Malgré des prévisions ambitieuses et des efforts indéniables, l’UE ne se rapproche que lentement de son objectif consistant à connecter les marchés de l’électricité pour que citoyens et entreprises bénéficient d’une énergie bon marché. C’est ce qu’affirme un rapport de la Cour des comptes européenne. Les retards dans le couplage des marchés nationaux de l’électricité se sont accumulés en raison de faiblesses dans la gouvernance de l’UE, mais aussi à cause de la complexité des outils réglementaires censés permettre le commerce transfrontalier, ce qui a freiné l’application des règles du marché.
La surveillance des marchés exercée par la Commission européenne et par l’ACER, l’agence de l’énergie de l’UE, ne s’est pas non plus traduite par des améliorations suffisantes. Les mesures de surveillance visant à limiter les abus et la manipulation n’étant pas allées assez loin, c’est sur les consommateurs que pèsent désormais l’essentiel des risques liés au marché européen de l’électricité.
En 1996, l’UE s’est lancée dans un projet complexe consistant à intégrer totalement les marchés nationaux de l’électricité à l’horizon 2014. L’objectif était de proposer aux consommateurs une électricité aux prix les plus bas possibles et de rendre plus sûr l’approvisionnement énergétique de l’UE. Toutefois, près de dix ans après la date prévue pour l’achèvement du projet, le marché est toujours régi, en pratique, par 27 cadres réglementaires nationaux. Comme l’a fait ressortir la crise énergétique actuelle, les prix de gros varient considérablement d’un État membre à l’autre, et les prix de détail sont toujours largement déterminés par les taxes nationales et les redevances de réseau, plutôt que par la concurrence.

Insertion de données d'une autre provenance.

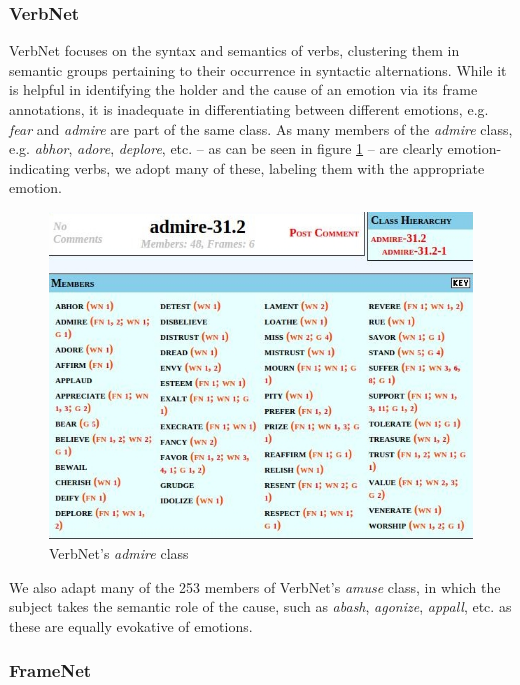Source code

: \subsubsection{VerbNet}

VerbNet \cite{verbnet} focuses on the syntax and semantics of verbs, clustering them in semantic groups pertaining to their occurrence in syntactic alternations. While it is helpful in identifying the holder and the cause of an emotion via its frame annotations, it is inadequate in differentiating between different emotions, e.g. \textit{fear} and \textit{admire} are part of the same class. As many members of the \textit{admire} class, e.g. \textit{abhor}, \textit{adore}, \textit{deplore}, etc. -- as can be seen in figure \ref{fig:admire_class} --  are clearly emotion-indicating verbs, we adopt many of these, labeling them with the appropriate emotion.

\begin{figure}[bth]
\includegraphics[width=\linewidth]{gfx/admire_class.jpg}
\caption{VerbNet's \textit{admire} class}\label{fig:admire_class}
\end{figure}

We also adapt many of the 253 members of VerbNet's \textit{amuse} class, in which the subject takes the semantic role of the cause, such as \textit{abash}, \textit{agonize}, \textit{appall}, etc. as these are equally evokative of emotions.

\subsubsection{FrameNet}

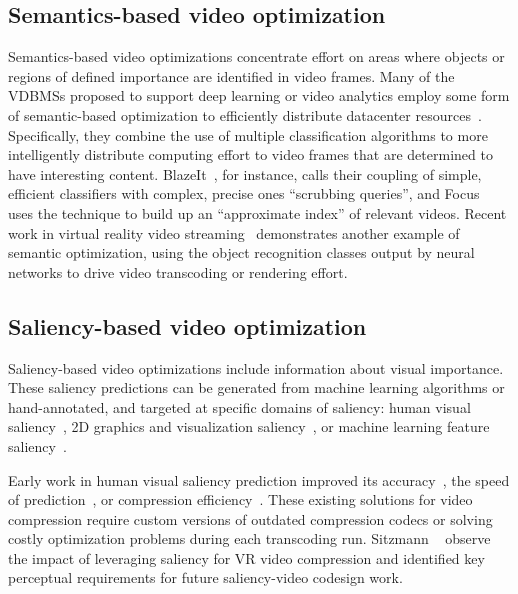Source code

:\subsection{Semantics-based video optimization}
Semantics-based video optimizations concentrate effort on areas where objects or regions of defined importance are identified in video frames.
Many of the VDBMSs proposed to support deep learning or video analytics employ some form of semantic-based optimization to efficiently distribute datacenter resources~\cite{videostorm, chameleon18sigcomm, focus18osdi, blazeit, noscope}.
Specifically, they combine the use of multiple classification algorithms to more intelligently distribute computing effort to video frames that are determined to have interesting content.
BlazeIt~\cite{blazeit}, for instance, calls their coupling of simple, efficient classifiers with complex, precise ones ``scrubbing queries'', and Focus~\cite{focus18osdi} uses the technique to build up an ``approximate index'' of relevant videos.
Recent work in virtual reality video streaming~\cite{leng2018semantic,leng2019vrv} demonstrates another example of semantic optimization, using the object recognition classes output by neural networks to drive video transcoding or rendering effort.

\subsection{Saliency-based video optimization}
Saliency-based video optimizations include information about visual importance.
These saliency predictions can be generated from machine learning algorithms or hand-annotated, and targeted at specific domains of saliency: human visual saliency~\cite{lee2012perceptualcodingsurvey}, 2D graphics and visualization saliency~\cite{borkin2013makes,Bylinskii:2017:LVI:3126594.3126653}, or machine learning feature saliency~\cite{olah2018the,Simonyan2013DeepIC,Zeiler2014VisualizingAU,Zintgraf2017VisualizingDN}.

Early work in human visual saliency prediction improved its accuracy~\cite{li2011visual, lee2012perceptualcodingsurvey}, the speed of prediction~\cite{GUPTA20131006, zund2013content, 5223506}, or compression efficiency~\cite{zund2013content, 8117038, 5223506,hadizadeh2014vidcomp,sitzmann2018saliency}.
These existing solutions for video compression require custom versions of outdated compression codecs or solving costly optimization problems during each transcoding run.
Sitzmann \etal~\cite{sitzmann2018saliency} observe the impact of leveraging saliency for VR video compression and identified key perceptual requirements for future saliency-video codesign work.

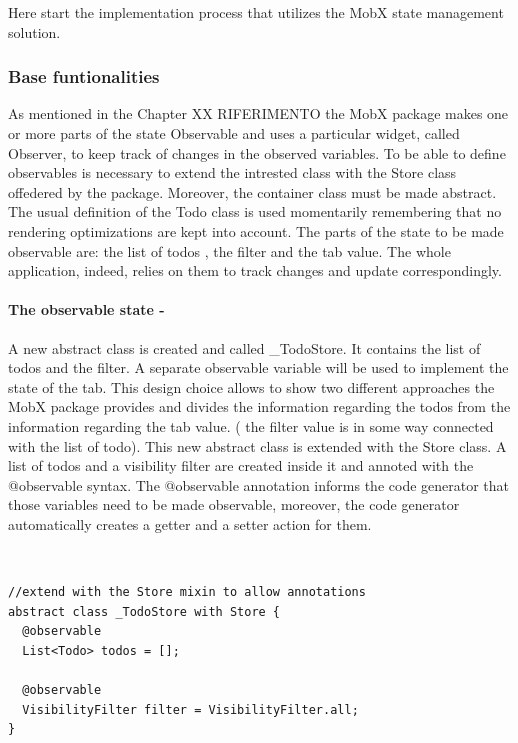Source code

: Here start the implementation process that utilizes the MobX state management solution.

\subsubsection{Base funtionalities}  \label{par:todo_app_inherited_widget_introduction} 
 
As mentioned in the Chapter XX RIFERIMENTO the MobX package makes one or more parts of the state Observable and uses a particular widget, called Observer, to keep track of changes in the observed variables. To be able to define observables is necessary to extend the intrested class with the Store class offedered by the package. Moreover, the container class must be made abstract. The usual definition of the Todo class is used momentarily remembering that no rendering optimizations are kept into account. The parts of the state to be made observable are: the list of todos , the filter and the tab value. The whole application, indeed, relies on them to track changes and update correspondingly. 
\paragraph{The observable state - }
\label{subpar:todo_app_bloc_core_state}A new abstract class is created and called \_TodoStore. It contains the list of todos and the filter. A separate observable variable will be used to implement the state of the tab. This design choice allows to show two different approaches the MobX package provides and divides the information regarding the todos from the information regarding the tab value. ( the filter value is in some way connected with the list of todo). This new abstract class is extended with the Store class. A list of todos and a visibility filter are created inside it and annoted with the @observable syntax. The @observable annotation informs the code generator that those variables need to be made observable, moreover, the code generator automatically creates a getter and a setter action for them. 
\begin{code}
\mbox{}\\
 \mbox{}
		\label{code:2.14}
\begin{verbatim}
//extend with the Store mixin to allow annotations
abstract class _TodoStore with Store {
  @observable
  List<Todo> todos = [];

  @observable
  VisibilityFilter filter = VisibilityFilter.all;
}
\end{verbatim}
\mbox{}
\end{code}

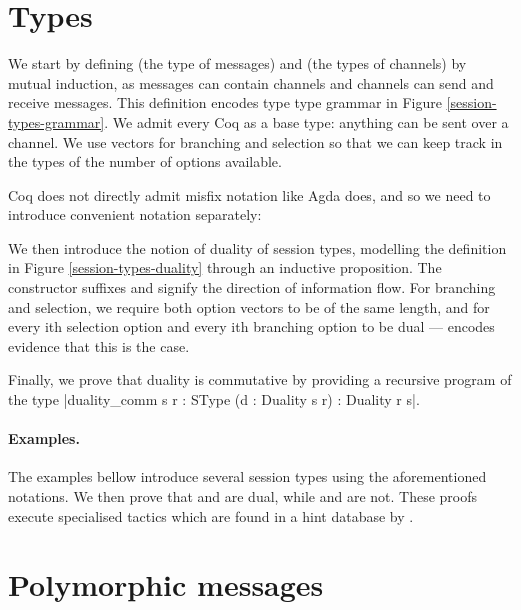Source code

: \documentclass{mproj}
\begin{document}
\section{Types}\label{types}

We start by defining  (the type of messages) and  (the types of channels) by mutual induction, as messages can contain channels and channels can send and receive messages. This definition encodes type type grammar in Figure \ref{session-types-grammar}. We admit every Coq  as a base type: anything can be sent over a channel. We use vectors for branching and selection so that we can keep track in the types of the number of options available.


Coq does not directly admit misfix notation like Agda does, and so we need to introduce convenient notation separately:


We then introduce the notion of duality of session types, modelling the definition in Figure \ref{session-types-duality} through an inductive proposition. The constructor suffixes  and  signify the direction of information flow. For branching and selection, we require both option vectors to be of the same length, and for every ith selection option and every ith branching option to be dual ---  encodes evidence that this is the case. 


Finally, we prove that duality is commutative by providing a recursive program of the type \coqe|duality_comm {s r : SType} (d : Duality s r) : Duality r s|.

\paragraph{Examples.}
The examples bellow introduce several session types using the aforementioned notations. We then prove that  and  are dual, while  and  are not. These proofs execute specialised tactics which are found in a hint database by .


\section{Polymorphic messages}\label{polymorphism}
\end{document}
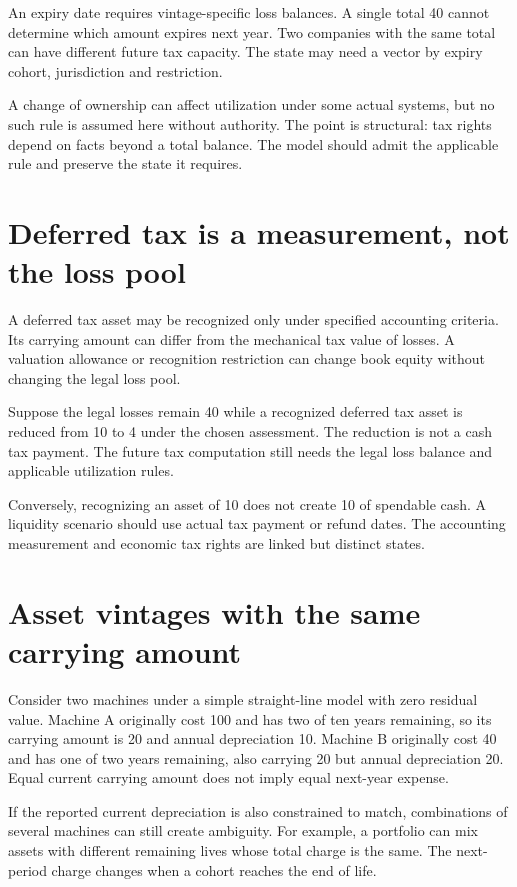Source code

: An expiry date requires vintage-specific loss balances. A single total 40 cannot determine which amount expires next year. Two companies with the same total can have different future tax capacity. The state may need a vector by expiry cohort, jurisdiction and restriction.

A change of ownership can affect utilization under some actual systems, but no such rule is assumed here without authority. The point is structural: tax rights depend on facts beyond a total balance. The model should admit the applicable rule and preserve the state it requires.

\section{Deferred tax is a measurement, not the loss pool}
A deferred tax asset may be recognized only under specified accounting criteria. Its carrying amount can differ from the mechanical tax value of losses. A valuation allowance or recognition restriction can change book equity without changing the legal loss pool.

Suppose the legal losses remain 40 while a recognized deferred tax asset is reduced from 10 to 4 under the chosen assessment. The reduction is not a cash tax payment. The future tax computation still needs the legal loss balance and applicable utilization rules.

Conversely, recognizing an asset of 10 does not create 10 of spendable cash. A liquidity scenario should use actual tax payment or refund dates. The accounting measurement and economic tax rights are linked but distinct states.

\section{Asset vintages with the same carrying amount}
Consider two machines under a simple straight-line model with zero residual value. Machine A originally cost 100 and has two of ten years remaining, so its carrying amount is 20 and annual depreciation 10. Machine B originally cost 40 and has one of two years remaining, also carrying 20 but annual depreciation 20. Equal current carrying amount does not imply equal next-year expense.

If the reported current depreciation is also constrained to match, combinations of several machines can still create ambiguity. For example, a portfolio can mix assets with different remaining lives whose total charge is the same. The next-period charge changes when a cohort reaches the end of life.


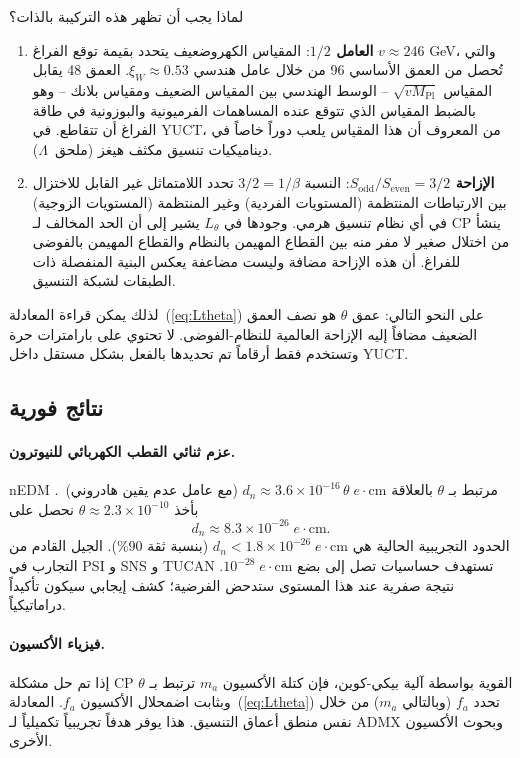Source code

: \documentclass[12pt,a4paper]{article}
\begin{document}
	لماذا يجب أن تظهر هذه التركيبة بالذات؟
	\begin{enumerate}
		\item \textbf{العامل \(1/2\)}: المقياس الكهروضعيف يتحدد بقيمة توقع الفراغ \(v \approx 246\) GeV، والتي تُحصل من العمق الأساسي 96 من خلال عامل هندسي \(\xi_W \approx 0.53\). العمق 48 يقابل المقياس \(\sqrt{v M_{\mathrm{Pl}}}\) – الوسط الهندسي بين المقياس الضعيف ومقياس بلانك – وهو بالضبط المقياس الذي تتوقع عنده المساهمات الفرميونية والبوزونية في طاقة الفراغ أن تتقاطع. في YUCT، من المعروف أن هذا المقياس يلعب دوراً خاصاً في ديناميكيات تنسيق مكثف هيغز (ملحق~\(\Lambda\)).
		\item \textbf{الإزاحة \(S_{\mathrm{odd}}/S_{\mathrm{even}} = 3/2\)}: النسبة \(3/2 = 1/\beta\) تحدد اللامتماثل غير القابل للاختزال بين الارتباطات المنتظمة (المستويات الفردية) وغير المنتظمة (المستويات الزوجية) في أي نظام تنسيق هرمي. وجودها في \(L_\theta\) يشير إلى أن الحد المخالف لـ CP ينشأ من اختلال صغير لا مفر منه بين القطاع المهيمن بالنظام والقطاع المهيمن بالفوضى للفراغ. أن هذه الإزاحة مضافة وليست مضاعفة يعكس البنية المنفصلة ذات الطبقات لشبكة التنسيق.
	\end{enumerate}
	
	لذلك يمكن قراءة المعادلة~(\ref{eq:Ltheta}) على النحو التالي: عمق \(\theta\) هو نصف العمق الضعيف مضافاً إليه الإزاحة العالمية للنظام-الفوضى. لا تحتوي على بارامترات حرة وتستخدم فقط أرقاماً تم تحديدها بالفعل بشكل مستقل داخل YUCT.
	
	\subsection{نتائج فورية}
	
	\paragraph{عزم ثنائي القطب الكهربائي للنيوترون.}
	nEDM مرتبط بـ \(\theta\) بالعلاقة \(d_n \approx 3.6 \times 10^{-16}\,\theta\; e\!\cdot\!\mathrm{cm}\) (مع عامل عدم يقين هادروني)~\cite{nEDM2020}. بأخذ \(\theta \approx 2.3 \times 10^{-10}\) نحصل على
	\[
	d_n \approx 8.3 \times 10^{-26}\; e\!\cdot\!\mathrm{cm}.
	\]
	الحدود التجريبية الحالية هي \(d_n < 1.8 \times 10^{-26}\; e\!\cdot\!\mathrm{cm}\) (بنسبة ثقة 90\%). الجيل القادم من التجارب في PSI و SNS و TUCAN تستهدف حساسيات تصل إلى بضع \(10^{-28}\; e\!\cdot\!\mathrm{cm}\). نتيجة صفرية عند هذا المستوى ستدحض الفرضية؛ كشف إيجابي سيكون تأكيداً دراماتيكياً.
	
	\paragraph{فيزياء الأكسيون.}
	إذا تم حل مشكلة CP القوية بواسطة آلية بيكي-كوين، فإن كتلة الأكسيون \(m_a\) ترتبط بـ \(\theta\) وبثابت اضمحلال الأكسيون \(f_a\). المعادلة~(\ref{eq:Ltheta}) تحدد \(f_a\) (وبالتالي \(m_a\)) من خلال نفس منطق أعماق التنسيق. هذا يوفر هدفاً تجريبياً تكميلياً لـ ADMX وبحوث الأكسيون الأخرى.
	
\end{document}
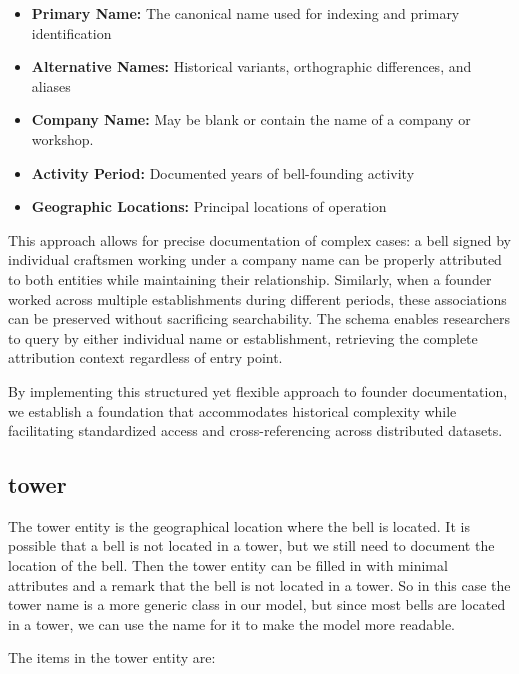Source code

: \documentclass[11pt, a4paper]{article}
\begin{document}
\begin{itemize}
\begin{itemize}
    \item \textbf{Primary Name:} The canonical name used for indexing and primary identification
    \item \textbf{Alternative Names:} Historical variants, orthographic differences, and aliases
    \item \textbf{Company Name:} May be blank or contain the name of a company or workshop.
    \item \textbf{Activity Period:} Documented years of bell-founding activity
    \item \textbf{Geographic Locations:} Principal locations of operation
\end{itemize}

This approach allows for precise documentation of complex cases: a bell signed by individual craftsmen working under a company name 
can be properly attributed to both entities while maintaining their relationship. Similarly, when a founder worked across multiple 
establishments during different periods, these associations can be preserved without sacrificing searchability. 
The schema enables researchers to query by either individual name or establishment, retrieving the complete attribution context 
regardless of entry point.

By implementing this structured yet flexible approach to founder documentation, we establish a foundation that accommodates 
historical complexity while facilitating standardized access and cross-referencing across distributed datasets.

\subsection{tower}

The tower entity is the geographical location where the bell is located. It is possible that a bell is not located in a tower, but
we still need to document the location of the bell. Then the tower entity can be filled in with minimal attributes and a remark that
the bell is not located in a tower. So in this case the tower name is a more generic class in our model, but since most bells are located 
in a tower, we can use the name for it to make the model more readable.

The items in the tower entity are:


\end{itemize}
\end{document}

«Au vu des ambitions affichées par l’UE, par ailleurs louables et nécessaires, l’intégration des marchés européens de l’électricité pourrait être bien plus poussée», a déclaré Mihails Kozlovs, le Membre de la Cour responsable de l’audit. «L’achèvement du marché intérieur de l’électricité est devenu encore plus urgent avec la crise de l’énergie et du coût de la vie qui frappe actuellement les citoyens de l’UE.»
Malgré certains résultats importants, le couplage de l’ensemble des marchés nationaux de l’électricité a progressé lentement entre 2015 et 2021 et de manière inégale selon les segments de marché et les régions de l’UE. Aucune des lignes directrices européennes, pourtant contraignantes, n’a été pleinement mise en œuvre par les 27. La capacité de transport transfrontalier n’a pas fortement augmenté non plus. Pour les auditeurs, les retards sont dus au choix de la Commission européenne de mettre en œuvre les lignes directrices de réseau au moyen de modalités, de conditions ou de méthodologies, faisant ainsi peser la responsabilité de l’approbation sur les autorités de régulation nationales (ARN) et sur l’ACER. D’où une complexité excessive et des retards dans l’harmonisation des règles en matière d’échanges transfrontaliers. Les auditeurs soulignent aussi que, dans son analyse d’impact, la Commission n’a pas suffisamment étudié les conséquences de ses décisions concernant l’organisation et la gouvernance du marché. C’est essentiellement l’ACER qui a été chargée de contrôler que les États membres appliquaient les règles de manière cohérente. Pourtant, les auditeurs jugent insatisfaisants la surveillance et les rapports de l’ACER, en particulier en raison du manque de données et de ressources et d’une mauvaise coordination avec la Commission européenne.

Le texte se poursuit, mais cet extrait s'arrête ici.